These are lovely sentiments, and they'd be even lovelier if the Oscars hadn't, in practice, been basically another standard year. (Iñárritu's Best Director win, the second in a row for a Latino director, was a happy exception, even if it would have been nice to see Boyhood's Richard Linklater honored for his epic work.) When the nominees were first announced, they were blasted for the uniform whiteness of the acting categories in particular — on Twitter, the #OscarsSoWhite hashtag picked up steam and led to the organization of a protest. It took the snubbing of a single movie, Selma, in those categories to achieve that, and while director Ava DuVernay's historical drama is both good and gorgeously made, it was left carrying the burden of being the one black movie that's seemingly allowed, annually, into the awards conversation.

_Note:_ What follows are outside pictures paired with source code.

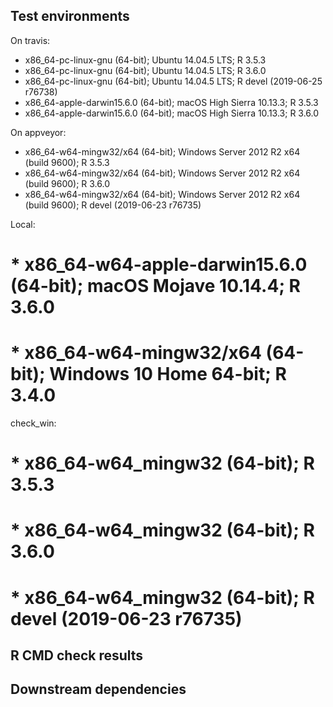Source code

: ## Test environments
On travis:
* x86_64-pc-linux-gnu (64-bit); Ubuntu 14.04.5 LTS;  R 3.5.3
* x86_64-pc-linux-gnu (64-bit); Ubuntu 14.04.5 LTS;  R 3.6.0
* x86_64-pc-linux-gnu (64-bit); Ubuntu 14.04.5 LTS;  R devel (2019-06-25 r76738)
*  x86_64-apple-darwin15.6.0 (64-bit); macOS High Sierra 10.13.3; R 3.5.3
*  x86_64-apple-darwin15.6.0 (64-bit); macOS High Sierra 10.13.3; R 3.6.0

On appveyor:
* x86_64-w64-mingw32/x64 (64-bit); Windows Server 2012 R2 x64 (build 9600); R 3.5.3
* x86_64-w64-mingw32/x64 (64-bit); Windows Server 2012 R2 x64 (build 9600); R 3.6.0
* x86_64-w64-mingw32/x64 (64-bit); Windows Server 2012 R2 x64 (build 9600); R devel (2019-06-23 r76735)

Local:
# * x86_64-w64-apple-darwin15.6.0 (64-bit); macOS Mojave 10.14.4; R 3.6.0
# * x86_64-w64-mingw32/x64 (64-bit); Windows 10 Home 64-bit; R 3.4.0

check_win:
# * x86_64-w64_mingw32 (64-bit); R 3.5.3
# * x86_64-w64_mingw32 (64-bit); R 3.6.0
# * x86_64-w64_mingw32 (64-bit); R devel (2019-06-23 r76735)

## R CMD check results


## Downstream dependencies

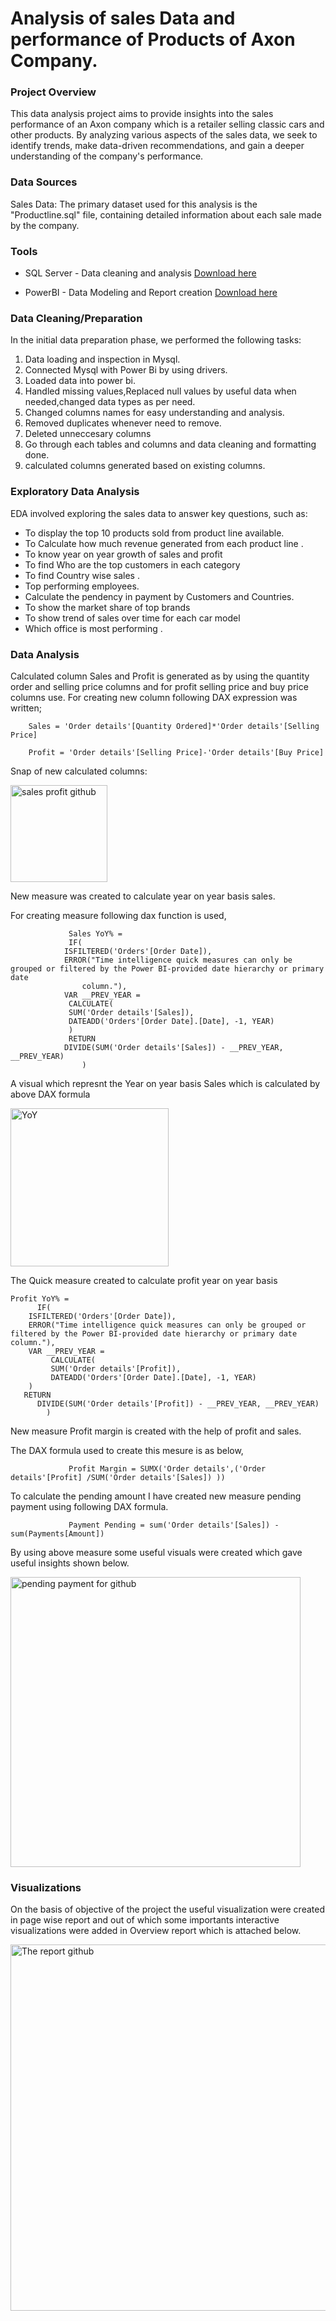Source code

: # Analysis of sales Data and performance of Products of Axon Company. 

### Project Overview 

This data analysis project aims to provide insights into the sales performance of an Axon company which is a retailer selling classic cars and other products. By analyzing various aspects of the sales data, we seek to identify trends, make data-driven recommendations, and gain a deeper understanding of the company's performance.

### Data Sources 

Sales Data: The primary dataset used for this analysis is the "Productline.sql" file, containing detailed information about each sale made by the company.

### Tools

- SQL Server - Data cleaning and analysis [Download here](https://www.mysql.com/downloads/)

- PowerBI - Data Modeling and Report creation [Download here](https://www.microsoft.com/en-us/download/details.aspx?id=58494)

### Data Cleaning/Preparation

In the initial data preparation phase, we performed the following tasks:

1. Data loading and inspection in Mysql.
2. Connected Mysql with Power Bi by using drivers.
3. Loaded data into power bi.
4. Handled missing values,Replaced null values by useful data when needed,changed data types as per need.
5. Changed columns names for easy understanding and analysis.
6. Removed duplicates whenever need to remove.
7. Deleted unneccesary columns
8. Go through each tables and columns and data cleaning and formatting done.
9. calculated columns generated based on existing columns.

### Exploratory Data Analysis

EDA involved exploring the sales data to answer key questions, such as:

- To display the top 10 products sold from product line available. 
- To Calculate how much revenue generated from each product line .
- To know year on year growth of sales and profit
- To find Who are the top customers in each category 
- To find Country wise sales . 
- Top performing employees. 
- Calculate the pendency in payment by Customers and Countries.
- To show the market share of top brands
- To show trend of sales over time for each car model 
- Which office is most performing .

### Data Analysis  

Calculated column Sales and Profit is generated as  by using  the quantity order and selling price columns and for profit selling price and buy price columns use.
For creating new column following DAX expression was written;

        Sales = 'Order details'[Quantity Ordered]*'Order details'[Selling Price]

        Profit = 'Order details'[Selling Price]-'Order details'[Buy Price]

Snap of new calculated columns:








<img width="155" alt="sales profit github" src="https://github.com/SUMIK01/Axon-company-Products-Performance-analysis/assets/146610054/bb9a11fe-0a56-4463-84bd-132c48ba46ee">



New measure was created to calculate year on year basis sales.

For creating measure following dax function is used,

                 Sales YoY% = 
                 IF(
	            ISFILTERED('Orders'[Order Date]),
	            ERROR("Time intelligence quick measures can only be grouped or filtered by the Power BI-provided date hierarchy or primary date 
                    column."),
	            VAR __PREV_YEAR =
		         CALCULATE(
			     SUM('Order details'[Sales]),
			     DATEADD('Orders'[Order Date].[Date], -1, YEAR)
		         )
	             RETURN
		        DIVIDE(SUM('Order details'[Sales]) - __PREV_YEAR, __PREV_YEAR)
                    )

A visual which represnt the Year on year basis Sales which is calculated by above DAX formula 

<img width="253" alt="YoY" src="https://github.com/SUMIK01/Axon-company-Products-Performance-analysis/assets/146610054/d160074f-fa23-415c-bd24-ecea583a72b0">



The Quick measure created to calculate profit year on year basis 

    Profit YoY% = 
          IF(
	    ISFILTERED('Orders'[Order Date]),
	    ERROR("Time intelligence quick measures can only be grouped or filtered by the Power BI-provided date hierarchy or primary date column."),
	    VAR __PREV_YEAR =
	         CALCULATE(
		     SUM('Order details'[Profit]),
		     DATEADD('Orders'[Order Date].[Date], -1, YEAR)
		)
	   RETURN
	      DIVIDE(SUM('Order details'[Profit]) - __PREV_YEAR, __PREV_YEAR)
            )


New measure Profit margin is created with the help of profit and sales.

The DAX formula used to create this mesure is as below,

                 Profit Margin = SUMX('Order details',('Order details'[Profit] /SUM('Order details'[Sales]) ))

To calculate the pending amount I have created new measure pending payment using following DAX formula.

                 Payment Pending = sum('Order details'[Sales]) - sum(Payments[Amount])

   

By using above measure some useful visuals were created which gave useful insights shown below.

<img width="464" alt="pending payment  for github" src="https://github.com/SUMIK01/Axon-company-Products-Performance-analysis/assets/146610054/7f3fda70-d243-434a-9b9c-052b6a1cd14a">


### Visualizations 

On the basis of objective of the project the useful visualization were created in page wise report and out of which some importants interactive visualizations were added in Overview report which is attached below.



<img width="586" alt="The report github" src="https://github.com/SUMIK01/Axon-company-Products-Performance-analysis/assets/146610054/23c6c5c2-c5c7-4036-ab3a-bba5fada9f10">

Instead of change, the Academy Awards gave us self-aware jokes — "Tonight, we honor Hollywood's best and whitest... sorry, I mean brightest," Harris announced at the top of the evening. Later, when the audience clapped for Selma star and non-nominee David Oyelowo, whose name Harris mispronounced multiple times, the host said, "Oh, sure, now you like him." The awards themselves might have been lacking in diversity, but the ceremony strived ferociously to compensate with its choice of presenters and reaction shots in the audience.

Oyelowo may not have gotten a chance at a trophy, but his poignant tears after the performance of "Glory" were given a place of pride during the show — as were, for added measure, Chris Pine's. And DuVernay's lack of a directing nod also meant there were no women nominated in that category, not to mention in the writing ones, or for cinematography, or for score, or for visual effects. In the history of the awards, only four women have ever been up for Best Director, and only one, Kathryn Bigelow, has won, for 2009's The Hurt Locker.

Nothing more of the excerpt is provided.